İşçinin Mobbing Durumunda İlk Yapması Gerekenler

Mobbing eylemleri 4857 sayılı İş Kanunu çerçevesinde değerlendirilmektedir. 6098 sayılı Borçlar Kanunu da konu hakkında işçinin korunması bakımından buna dair bazı genel niteliklikte düzenlemeler içermektedir.

          Mobbing eylemlerini tespite imkan veren ve eylemleri kayıt altına almayı sağlayan görüntü kayıtları, ses kayıtları ve yine tutanak ile tespitler işçi bakımından önemli bir delildir.
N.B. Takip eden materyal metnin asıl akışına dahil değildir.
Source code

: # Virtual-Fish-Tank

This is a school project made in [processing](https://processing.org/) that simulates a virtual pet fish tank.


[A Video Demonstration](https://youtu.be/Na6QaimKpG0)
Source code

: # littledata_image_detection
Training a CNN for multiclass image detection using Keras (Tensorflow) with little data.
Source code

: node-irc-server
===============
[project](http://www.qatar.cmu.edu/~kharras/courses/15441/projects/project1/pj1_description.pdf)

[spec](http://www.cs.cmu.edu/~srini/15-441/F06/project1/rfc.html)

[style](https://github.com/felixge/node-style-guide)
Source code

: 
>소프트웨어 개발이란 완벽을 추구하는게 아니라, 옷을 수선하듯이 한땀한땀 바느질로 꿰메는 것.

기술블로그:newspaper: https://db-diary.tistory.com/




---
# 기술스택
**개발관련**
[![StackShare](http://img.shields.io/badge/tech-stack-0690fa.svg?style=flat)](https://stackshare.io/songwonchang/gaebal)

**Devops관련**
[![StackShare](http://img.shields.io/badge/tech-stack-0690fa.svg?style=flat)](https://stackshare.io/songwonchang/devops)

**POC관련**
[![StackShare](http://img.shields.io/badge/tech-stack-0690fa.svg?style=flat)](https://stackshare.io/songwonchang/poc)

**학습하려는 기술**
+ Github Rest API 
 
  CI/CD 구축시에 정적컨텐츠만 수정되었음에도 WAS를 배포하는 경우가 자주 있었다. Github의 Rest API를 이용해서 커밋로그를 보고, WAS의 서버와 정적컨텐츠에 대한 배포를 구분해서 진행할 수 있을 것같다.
Ancak işveren kaynaklı veya onun bilgisi dahilinde yapılan bir mobbing varsa bu durumda işçinin delil elde etmesi de zorlaşmaktadır.

          Mobbing ilk andan itibaren düzenli bir şekilde yer ve zaman bilgisi ile kayda geçirilmeli ve nelerin Mobbing olduğu kayda girilmelidir.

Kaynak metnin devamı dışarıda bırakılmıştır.